══ RECORD EXTRACTS

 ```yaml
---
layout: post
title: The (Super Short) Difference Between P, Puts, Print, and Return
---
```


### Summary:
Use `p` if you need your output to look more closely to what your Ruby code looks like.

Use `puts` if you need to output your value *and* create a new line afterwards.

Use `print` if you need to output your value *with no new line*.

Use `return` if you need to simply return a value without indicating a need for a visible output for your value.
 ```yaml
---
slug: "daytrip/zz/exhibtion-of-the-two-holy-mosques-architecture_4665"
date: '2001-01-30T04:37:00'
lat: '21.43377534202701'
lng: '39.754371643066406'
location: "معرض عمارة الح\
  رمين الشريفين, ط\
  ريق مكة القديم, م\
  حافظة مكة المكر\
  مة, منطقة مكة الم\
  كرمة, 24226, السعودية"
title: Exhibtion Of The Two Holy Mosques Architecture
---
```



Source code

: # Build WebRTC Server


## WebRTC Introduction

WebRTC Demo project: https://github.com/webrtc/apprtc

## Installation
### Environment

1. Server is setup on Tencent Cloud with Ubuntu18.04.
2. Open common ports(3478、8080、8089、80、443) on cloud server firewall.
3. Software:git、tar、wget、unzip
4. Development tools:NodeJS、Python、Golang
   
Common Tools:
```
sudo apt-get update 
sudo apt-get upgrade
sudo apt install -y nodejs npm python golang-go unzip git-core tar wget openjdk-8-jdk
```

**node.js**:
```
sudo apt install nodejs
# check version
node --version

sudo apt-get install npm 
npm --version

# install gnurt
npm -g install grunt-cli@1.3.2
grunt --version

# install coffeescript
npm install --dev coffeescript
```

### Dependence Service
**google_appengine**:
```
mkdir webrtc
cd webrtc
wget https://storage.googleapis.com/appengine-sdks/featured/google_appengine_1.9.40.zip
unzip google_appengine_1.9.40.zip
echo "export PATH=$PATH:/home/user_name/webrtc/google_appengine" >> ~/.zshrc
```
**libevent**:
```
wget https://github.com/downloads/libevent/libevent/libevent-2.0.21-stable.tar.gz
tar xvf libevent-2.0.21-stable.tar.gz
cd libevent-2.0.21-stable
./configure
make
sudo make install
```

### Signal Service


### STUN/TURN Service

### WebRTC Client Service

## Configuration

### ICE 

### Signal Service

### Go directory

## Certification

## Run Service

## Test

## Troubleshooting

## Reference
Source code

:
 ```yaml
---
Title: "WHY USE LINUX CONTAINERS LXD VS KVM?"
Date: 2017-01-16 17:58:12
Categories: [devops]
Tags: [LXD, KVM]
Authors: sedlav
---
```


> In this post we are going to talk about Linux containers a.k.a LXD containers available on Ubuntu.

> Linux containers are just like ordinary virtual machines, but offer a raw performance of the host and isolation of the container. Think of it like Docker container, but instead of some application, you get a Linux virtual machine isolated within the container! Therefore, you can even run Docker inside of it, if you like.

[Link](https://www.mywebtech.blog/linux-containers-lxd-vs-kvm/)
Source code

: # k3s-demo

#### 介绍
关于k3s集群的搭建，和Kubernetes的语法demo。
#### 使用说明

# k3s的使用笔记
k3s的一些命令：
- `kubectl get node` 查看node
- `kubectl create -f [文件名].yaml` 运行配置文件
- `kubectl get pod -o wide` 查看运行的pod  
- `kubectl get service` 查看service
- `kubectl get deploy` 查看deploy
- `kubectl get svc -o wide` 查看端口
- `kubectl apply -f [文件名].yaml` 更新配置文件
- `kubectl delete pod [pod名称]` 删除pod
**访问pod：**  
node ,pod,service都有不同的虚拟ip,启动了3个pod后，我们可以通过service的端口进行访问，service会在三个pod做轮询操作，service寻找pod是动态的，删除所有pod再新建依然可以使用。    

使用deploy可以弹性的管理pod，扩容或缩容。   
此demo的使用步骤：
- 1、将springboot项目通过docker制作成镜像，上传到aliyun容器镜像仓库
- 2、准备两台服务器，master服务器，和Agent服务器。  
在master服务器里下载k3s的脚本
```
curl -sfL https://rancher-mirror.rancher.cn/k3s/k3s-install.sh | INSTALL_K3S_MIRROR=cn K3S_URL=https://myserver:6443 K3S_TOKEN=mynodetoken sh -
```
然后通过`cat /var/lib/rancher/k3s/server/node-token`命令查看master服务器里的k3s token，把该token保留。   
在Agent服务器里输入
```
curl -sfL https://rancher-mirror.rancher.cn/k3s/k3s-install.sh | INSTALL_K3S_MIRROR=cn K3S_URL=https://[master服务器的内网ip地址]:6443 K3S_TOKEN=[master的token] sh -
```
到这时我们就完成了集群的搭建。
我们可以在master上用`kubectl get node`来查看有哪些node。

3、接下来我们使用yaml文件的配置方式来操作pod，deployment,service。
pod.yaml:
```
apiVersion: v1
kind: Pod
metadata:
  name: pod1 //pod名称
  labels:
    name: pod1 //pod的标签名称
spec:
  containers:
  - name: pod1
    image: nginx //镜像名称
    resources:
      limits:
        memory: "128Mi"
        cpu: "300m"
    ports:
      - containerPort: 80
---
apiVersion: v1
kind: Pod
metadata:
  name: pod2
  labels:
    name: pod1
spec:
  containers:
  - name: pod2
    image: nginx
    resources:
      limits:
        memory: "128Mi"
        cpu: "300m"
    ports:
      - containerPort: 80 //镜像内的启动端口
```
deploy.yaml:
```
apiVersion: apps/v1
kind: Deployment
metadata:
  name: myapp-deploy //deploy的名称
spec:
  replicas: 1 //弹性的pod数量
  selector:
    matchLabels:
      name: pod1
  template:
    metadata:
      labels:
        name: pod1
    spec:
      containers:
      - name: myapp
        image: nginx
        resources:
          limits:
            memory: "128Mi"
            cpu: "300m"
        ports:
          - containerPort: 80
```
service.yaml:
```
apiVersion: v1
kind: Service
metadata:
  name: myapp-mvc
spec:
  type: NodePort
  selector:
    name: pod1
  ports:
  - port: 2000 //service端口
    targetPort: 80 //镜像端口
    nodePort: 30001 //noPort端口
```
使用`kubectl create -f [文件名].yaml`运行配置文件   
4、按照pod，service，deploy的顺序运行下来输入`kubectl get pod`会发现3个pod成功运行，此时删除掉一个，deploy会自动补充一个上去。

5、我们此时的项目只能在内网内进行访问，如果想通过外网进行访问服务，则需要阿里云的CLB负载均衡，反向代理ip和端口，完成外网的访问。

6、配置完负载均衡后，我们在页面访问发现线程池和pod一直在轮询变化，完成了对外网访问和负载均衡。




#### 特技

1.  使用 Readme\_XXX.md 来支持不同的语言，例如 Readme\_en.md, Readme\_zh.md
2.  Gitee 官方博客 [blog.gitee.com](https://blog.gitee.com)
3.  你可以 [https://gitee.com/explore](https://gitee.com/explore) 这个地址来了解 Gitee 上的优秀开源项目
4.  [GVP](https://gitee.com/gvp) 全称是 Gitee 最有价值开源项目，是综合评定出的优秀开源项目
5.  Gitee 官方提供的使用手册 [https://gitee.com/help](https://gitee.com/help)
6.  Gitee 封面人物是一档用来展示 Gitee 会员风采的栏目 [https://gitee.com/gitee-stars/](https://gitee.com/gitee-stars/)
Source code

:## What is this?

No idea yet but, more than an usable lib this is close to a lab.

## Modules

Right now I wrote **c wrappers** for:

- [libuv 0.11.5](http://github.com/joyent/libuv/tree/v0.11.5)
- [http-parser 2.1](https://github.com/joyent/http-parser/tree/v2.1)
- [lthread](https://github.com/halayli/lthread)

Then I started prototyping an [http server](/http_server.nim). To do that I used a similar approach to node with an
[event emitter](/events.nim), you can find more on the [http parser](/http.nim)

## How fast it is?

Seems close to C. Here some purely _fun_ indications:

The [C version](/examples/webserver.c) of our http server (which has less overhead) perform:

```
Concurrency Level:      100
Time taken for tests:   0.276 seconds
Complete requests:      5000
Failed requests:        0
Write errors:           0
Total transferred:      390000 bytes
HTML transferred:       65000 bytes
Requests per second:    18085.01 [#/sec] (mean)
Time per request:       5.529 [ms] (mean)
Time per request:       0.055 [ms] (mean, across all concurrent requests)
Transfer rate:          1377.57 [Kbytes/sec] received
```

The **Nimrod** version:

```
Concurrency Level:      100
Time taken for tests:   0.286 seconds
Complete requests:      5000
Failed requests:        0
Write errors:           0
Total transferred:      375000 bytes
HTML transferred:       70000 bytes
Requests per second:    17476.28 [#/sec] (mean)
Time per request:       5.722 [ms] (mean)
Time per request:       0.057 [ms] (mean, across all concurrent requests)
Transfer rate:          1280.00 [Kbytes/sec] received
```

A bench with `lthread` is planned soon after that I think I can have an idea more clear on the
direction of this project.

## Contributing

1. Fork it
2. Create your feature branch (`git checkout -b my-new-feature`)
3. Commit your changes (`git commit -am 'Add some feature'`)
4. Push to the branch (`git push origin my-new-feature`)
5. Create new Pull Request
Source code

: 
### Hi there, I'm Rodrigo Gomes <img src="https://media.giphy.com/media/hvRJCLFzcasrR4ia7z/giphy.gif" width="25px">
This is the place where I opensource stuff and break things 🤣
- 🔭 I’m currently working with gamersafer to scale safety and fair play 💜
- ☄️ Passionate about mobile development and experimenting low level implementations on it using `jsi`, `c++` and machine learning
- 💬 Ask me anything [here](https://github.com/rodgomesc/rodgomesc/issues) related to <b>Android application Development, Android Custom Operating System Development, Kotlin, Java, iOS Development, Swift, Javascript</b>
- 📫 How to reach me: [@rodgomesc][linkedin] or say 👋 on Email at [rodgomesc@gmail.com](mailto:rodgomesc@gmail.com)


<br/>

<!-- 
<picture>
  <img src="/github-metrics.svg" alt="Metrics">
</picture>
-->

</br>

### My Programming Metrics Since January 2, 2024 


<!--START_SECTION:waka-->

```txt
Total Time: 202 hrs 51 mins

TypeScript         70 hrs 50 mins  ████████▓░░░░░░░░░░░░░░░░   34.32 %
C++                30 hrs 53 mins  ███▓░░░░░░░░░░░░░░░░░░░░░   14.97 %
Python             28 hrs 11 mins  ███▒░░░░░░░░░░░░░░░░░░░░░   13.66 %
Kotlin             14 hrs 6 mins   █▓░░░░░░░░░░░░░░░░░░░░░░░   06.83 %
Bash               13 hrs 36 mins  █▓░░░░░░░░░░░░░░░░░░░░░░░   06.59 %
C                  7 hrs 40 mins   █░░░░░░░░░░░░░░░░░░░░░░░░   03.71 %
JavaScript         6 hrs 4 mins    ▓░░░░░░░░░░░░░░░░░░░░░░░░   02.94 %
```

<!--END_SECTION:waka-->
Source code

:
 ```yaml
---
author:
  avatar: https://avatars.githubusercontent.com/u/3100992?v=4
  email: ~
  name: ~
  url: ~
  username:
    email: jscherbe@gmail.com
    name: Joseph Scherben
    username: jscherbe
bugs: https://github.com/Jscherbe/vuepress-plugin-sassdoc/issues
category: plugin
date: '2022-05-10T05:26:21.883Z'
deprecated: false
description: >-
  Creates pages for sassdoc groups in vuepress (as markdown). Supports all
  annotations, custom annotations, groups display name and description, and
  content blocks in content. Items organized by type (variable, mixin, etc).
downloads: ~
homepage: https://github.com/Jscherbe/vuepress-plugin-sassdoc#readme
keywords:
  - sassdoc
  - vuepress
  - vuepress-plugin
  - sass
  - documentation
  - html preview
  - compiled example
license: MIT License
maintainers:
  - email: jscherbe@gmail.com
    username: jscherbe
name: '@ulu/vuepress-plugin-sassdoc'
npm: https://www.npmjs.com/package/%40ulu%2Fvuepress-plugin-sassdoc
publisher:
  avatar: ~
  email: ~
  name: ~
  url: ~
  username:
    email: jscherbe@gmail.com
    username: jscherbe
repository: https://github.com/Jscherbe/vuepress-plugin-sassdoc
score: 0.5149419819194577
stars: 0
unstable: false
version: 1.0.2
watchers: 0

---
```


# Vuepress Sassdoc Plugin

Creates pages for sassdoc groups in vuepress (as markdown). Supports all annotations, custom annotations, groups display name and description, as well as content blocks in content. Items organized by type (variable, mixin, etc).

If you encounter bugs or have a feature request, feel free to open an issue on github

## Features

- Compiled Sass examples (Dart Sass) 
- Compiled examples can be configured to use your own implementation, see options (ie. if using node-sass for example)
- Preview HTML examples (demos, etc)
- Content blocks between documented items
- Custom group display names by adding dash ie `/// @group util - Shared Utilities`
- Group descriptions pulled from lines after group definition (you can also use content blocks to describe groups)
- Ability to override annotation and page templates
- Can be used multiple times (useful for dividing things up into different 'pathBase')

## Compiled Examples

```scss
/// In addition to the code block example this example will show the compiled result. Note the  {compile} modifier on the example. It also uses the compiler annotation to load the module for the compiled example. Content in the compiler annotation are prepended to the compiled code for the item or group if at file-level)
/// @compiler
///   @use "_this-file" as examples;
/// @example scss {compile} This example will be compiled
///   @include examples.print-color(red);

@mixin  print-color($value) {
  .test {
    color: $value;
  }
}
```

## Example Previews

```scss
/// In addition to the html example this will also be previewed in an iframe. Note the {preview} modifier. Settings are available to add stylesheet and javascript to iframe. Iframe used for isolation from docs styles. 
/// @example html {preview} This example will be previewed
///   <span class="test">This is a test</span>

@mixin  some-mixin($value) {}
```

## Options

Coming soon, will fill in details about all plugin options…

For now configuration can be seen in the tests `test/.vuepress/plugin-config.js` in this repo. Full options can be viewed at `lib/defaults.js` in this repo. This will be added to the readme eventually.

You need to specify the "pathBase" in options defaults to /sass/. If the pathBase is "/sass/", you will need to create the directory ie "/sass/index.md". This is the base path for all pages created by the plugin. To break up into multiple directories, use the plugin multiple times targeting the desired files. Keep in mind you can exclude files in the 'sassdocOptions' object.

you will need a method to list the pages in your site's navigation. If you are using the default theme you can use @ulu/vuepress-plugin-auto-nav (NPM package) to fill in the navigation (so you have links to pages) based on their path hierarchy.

════

Using the entries above, give again exactly the lines from the line holding "3. Commit your" through the line holding "- 🔭 I’m currently". Include both end lines and nothing else.

3. Commit your changes (`git commit -am 'Add some feature'`)
4. Push to the branch (`git push origin my-new-feature`)
5. Create new Pull Request
Source code

: 
### Hi there, I'm Rodrigo Gomes <img src="https://media.giphy.com/media/hvRJCLFzcasrR4ia7z/giphy.gif" width="25px">
This is the place where I opensource stuff and break things 🤣
- 🔭 I’m currently working with gamersafer to scale safety and fair play 💜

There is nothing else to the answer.